EXERCISE GOAL:
All lines holding the string "both" should be copied from the data below.
DATA SUPPLIED Start Marker
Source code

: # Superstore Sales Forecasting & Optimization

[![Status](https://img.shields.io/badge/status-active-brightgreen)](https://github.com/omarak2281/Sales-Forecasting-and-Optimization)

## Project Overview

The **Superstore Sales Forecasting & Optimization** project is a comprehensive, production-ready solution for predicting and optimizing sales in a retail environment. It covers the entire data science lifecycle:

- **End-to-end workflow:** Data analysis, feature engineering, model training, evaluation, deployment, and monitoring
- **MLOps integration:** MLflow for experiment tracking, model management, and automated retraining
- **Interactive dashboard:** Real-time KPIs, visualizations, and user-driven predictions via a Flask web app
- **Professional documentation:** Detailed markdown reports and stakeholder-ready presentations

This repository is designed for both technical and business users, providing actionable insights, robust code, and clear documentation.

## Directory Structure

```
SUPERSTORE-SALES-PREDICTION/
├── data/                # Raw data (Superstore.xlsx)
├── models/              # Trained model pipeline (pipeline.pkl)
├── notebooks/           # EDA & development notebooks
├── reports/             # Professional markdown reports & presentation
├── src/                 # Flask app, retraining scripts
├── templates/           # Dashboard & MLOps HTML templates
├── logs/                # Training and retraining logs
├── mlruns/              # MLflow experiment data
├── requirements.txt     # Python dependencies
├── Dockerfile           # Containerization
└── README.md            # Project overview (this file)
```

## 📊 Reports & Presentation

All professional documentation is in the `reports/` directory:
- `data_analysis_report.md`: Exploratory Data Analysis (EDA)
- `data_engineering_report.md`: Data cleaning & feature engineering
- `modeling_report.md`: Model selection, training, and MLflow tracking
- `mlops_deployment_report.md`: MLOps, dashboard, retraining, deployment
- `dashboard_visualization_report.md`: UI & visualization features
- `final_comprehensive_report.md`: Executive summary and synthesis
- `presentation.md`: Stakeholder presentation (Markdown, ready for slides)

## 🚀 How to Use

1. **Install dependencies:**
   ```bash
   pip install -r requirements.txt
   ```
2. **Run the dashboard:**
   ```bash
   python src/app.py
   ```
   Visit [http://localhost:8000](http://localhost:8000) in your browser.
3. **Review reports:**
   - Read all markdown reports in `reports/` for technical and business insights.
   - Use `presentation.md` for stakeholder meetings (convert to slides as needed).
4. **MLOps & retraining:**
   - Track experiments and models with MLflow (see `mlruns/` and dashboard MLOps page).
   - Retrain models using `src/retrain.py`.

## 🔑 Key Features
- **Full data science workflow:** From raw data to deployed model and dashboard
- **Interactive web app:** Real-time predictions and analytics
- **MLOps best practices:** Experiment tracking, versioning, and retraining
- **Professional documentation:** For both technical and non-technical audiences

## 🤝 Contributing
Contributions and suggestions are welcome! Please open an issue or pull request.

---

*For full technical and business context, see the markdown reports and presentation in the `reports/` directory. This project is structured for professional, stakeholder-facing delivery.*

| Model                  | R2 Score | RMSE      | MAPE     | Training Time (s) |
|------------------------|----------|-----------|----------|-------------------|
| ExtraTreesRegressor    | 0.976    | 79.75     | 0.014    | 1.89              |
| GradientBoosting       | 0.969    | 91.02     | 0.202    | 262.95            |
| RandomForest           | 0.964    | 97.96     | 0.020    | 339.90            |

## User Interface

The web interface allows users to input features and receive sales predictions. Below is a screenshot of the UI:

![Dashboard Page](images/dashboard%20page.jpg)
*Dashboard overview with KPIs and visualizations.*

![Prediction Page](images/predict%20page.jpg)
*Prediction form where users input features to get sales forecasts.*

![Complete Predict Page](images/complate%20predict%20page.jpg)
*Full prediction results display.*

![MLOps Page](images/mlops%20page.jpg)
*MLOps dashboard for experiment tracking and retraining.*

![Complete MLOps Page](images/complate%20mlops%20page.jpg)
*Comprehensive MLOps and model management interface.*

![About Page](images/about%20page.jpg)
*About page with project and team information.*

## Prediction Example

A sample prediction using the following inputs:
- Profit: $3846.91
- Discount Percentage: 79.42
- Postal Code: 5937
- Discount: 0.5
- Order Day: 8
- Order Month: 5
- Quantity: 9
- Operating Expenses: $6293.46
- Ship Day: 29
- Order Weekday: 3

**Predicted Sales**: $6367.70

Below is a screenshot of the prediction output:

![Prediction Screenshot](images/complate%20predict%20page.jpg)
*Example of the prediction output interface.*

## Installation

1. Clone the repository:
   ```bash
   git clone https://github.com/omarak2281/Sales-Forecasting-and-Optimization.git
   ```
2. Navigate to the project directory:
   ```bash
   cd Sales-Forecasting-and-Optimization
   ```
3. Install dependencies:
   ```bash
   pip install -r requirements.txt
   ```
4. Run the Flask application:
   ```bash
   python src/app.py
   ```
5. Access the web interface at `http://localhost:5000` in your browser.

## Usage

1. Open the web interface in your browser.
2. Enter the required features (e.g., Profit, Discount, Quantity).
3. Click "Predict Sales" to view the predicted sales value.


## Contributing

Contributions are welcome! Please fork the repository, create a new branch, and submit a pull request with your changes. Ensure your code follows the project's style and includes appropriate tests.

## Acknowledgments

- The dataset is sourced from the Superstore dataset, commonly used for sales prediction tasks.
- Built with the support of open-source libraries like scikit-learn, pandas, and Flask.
DATA SUPPLIED End Marker
ANSWER FOR THE TASK:
This repository is designed for both technical and business users, providing actionable insights, robust code, and clear documentation.
- **Professional documentation:** For both technical and non-technical audiences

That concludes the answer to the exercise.